Center for the Arts, George Mason University
Fairfax, Virginia
February 8, 2013
by George Jackson
copyright 2013 by George Jackson
Just like Socrates, Mark Morris is difficult to debate. He makes you persuade yourself that his is the right perspective: that Dvorak’s buoyant bagatelles call for a bizarrely eerie story, that Hummel’s efflorescent piano trio has roots in folkways plus tendrils reaching skyward, and – not least – that Plato’s dialogues can be danced. For the Dvorak work, “The Office”, Morris envisions a waiting room. Half a dozen people are there, one standing on the right while the others sit in a row on chairs. Costuming (by June Omura) and lighting (by Michael Chybowski) establish the atmosphere. It is drab. Postures and expressions, too, contribute with everyone finely tuned to a different degree of expectation or resignation. As activity arises among those waiting, it is of a follow-the-leader sort that soon becomes varied.
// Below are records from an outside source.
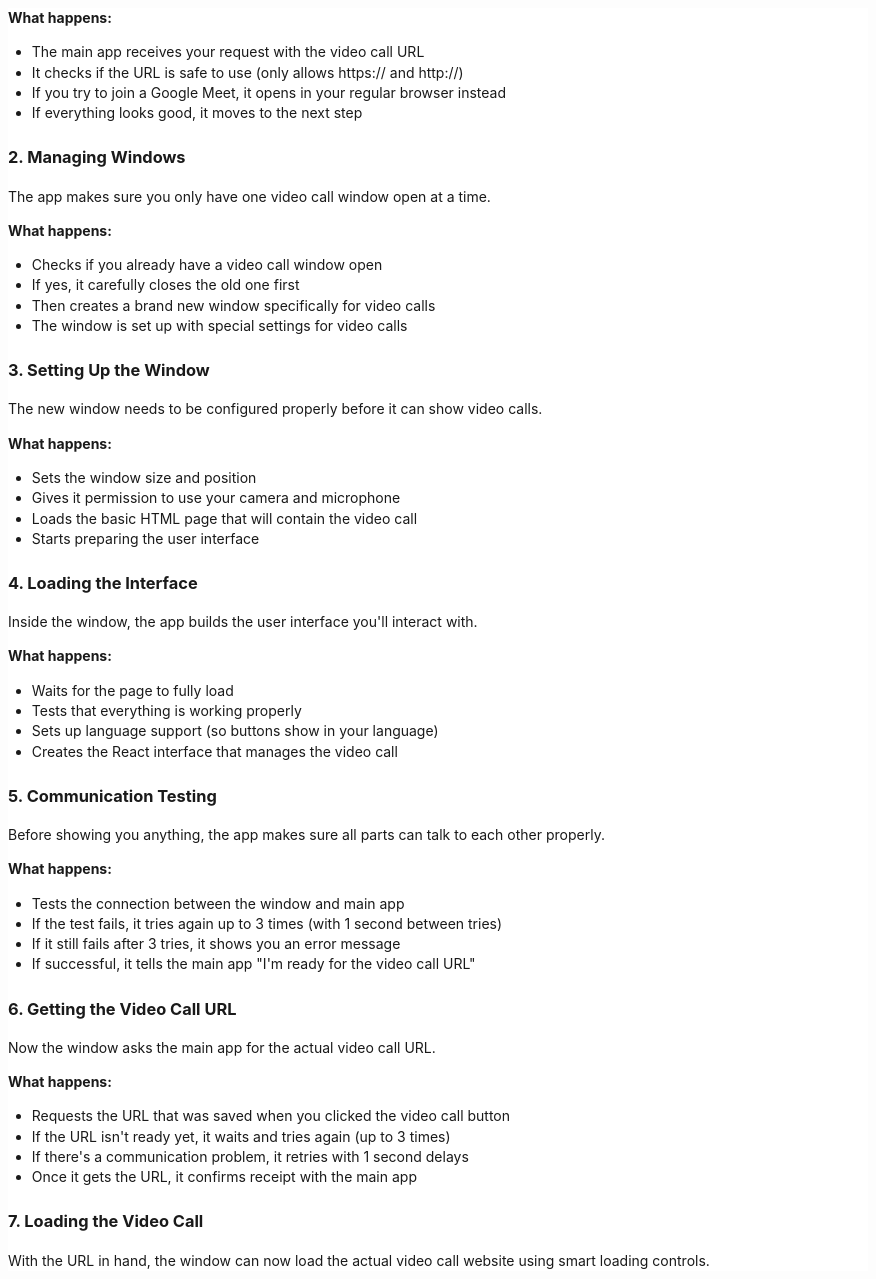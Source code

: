 **What happens:**
- The main app receives your request with the video call URL
- It checks if the URL is safe to use (only allows https:// and http://)
- If you try to join a Google Meet, it opens in your regular browser instead
- If everything looks good, it moves to the next step

### 2. Managing Windows
The app makes sure you only have one video call window open at a time.

**What happens:**
- Checks if you already have a video call window open
- If yes, it carefully closes the old one first
- Then creates a brand new window specifically for video calls
- The window is set up with special settings for video calls

### 3. Setting Up the Window
The new window needs to be configured properly before it can show video calls.

**What happens:**
- Sets the window size and position
- Gives it permission to use your camera and microphone
- Loads the basic HTML page that will contain the video call
- Starts preparing the user interface

### 4. Loading the Interface
Inside the window, the app builds the user interface you'll interact with.

**What happens:**
- Waits for the page to fully load
- Tests that everything is working properly
- Sets up language support (so buttons show in your language)
- Creates the React interface that manages the video call

### 5. Communication Testing
Before showing you anything, the app makes sure all parts can talk to each other properly.

**What happens:**
- Tests the connection between the window and main app
- If the test fails, it tries again up to 3 times (with 1 second between tries)
- If it still fails after 3 tries, it shows you an error message
- If successful, it tells the main app "I'm ready for the video call URL"

### 6. Getting the Video Call URL
Now the window asks the main app for the actual video call URL.

**What happens:**
- Requests the URL that was saved when you clicked the video call button
- If the URL isn't ready yet, it waits and tries again (up to 3 times)
- If there's a communication problem, it retries with 1 second delays
- Once it gets the URL, it confirms receipt with the main app

### 7. Loading the Video Call
With the URL in hand, the window can now load the actual video call website using smart loading controls.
Briefly there are dance pairings. Suddenly a different sort of figure appears: a woman meticulously groomed and severely yet fashionably dressed. She carries a clipboard, looks down at what must be noted there, summons one of the individuals waiting and takes the person away. Among those remaining, a camaraderie arises. They join in line formations, dance little steps and dare bigger ones. They are still waiting to be called and, indeed, the clipboard lady appears repeatedly. One by one those in the waiting room walk off with her. No one returns. Those left dance. Like the music, some of the dancing has folk flavor but Morris has given the movement a frantic edge that isn’t in Dvorak’s score. Finally just one person, a woman, remains on stage to be summoned. She has no one with whom to dance so she sits down on a chair to wait. Not a sound can be heard. Mark Morris has convinced me that Dvorak actually composed that final silence.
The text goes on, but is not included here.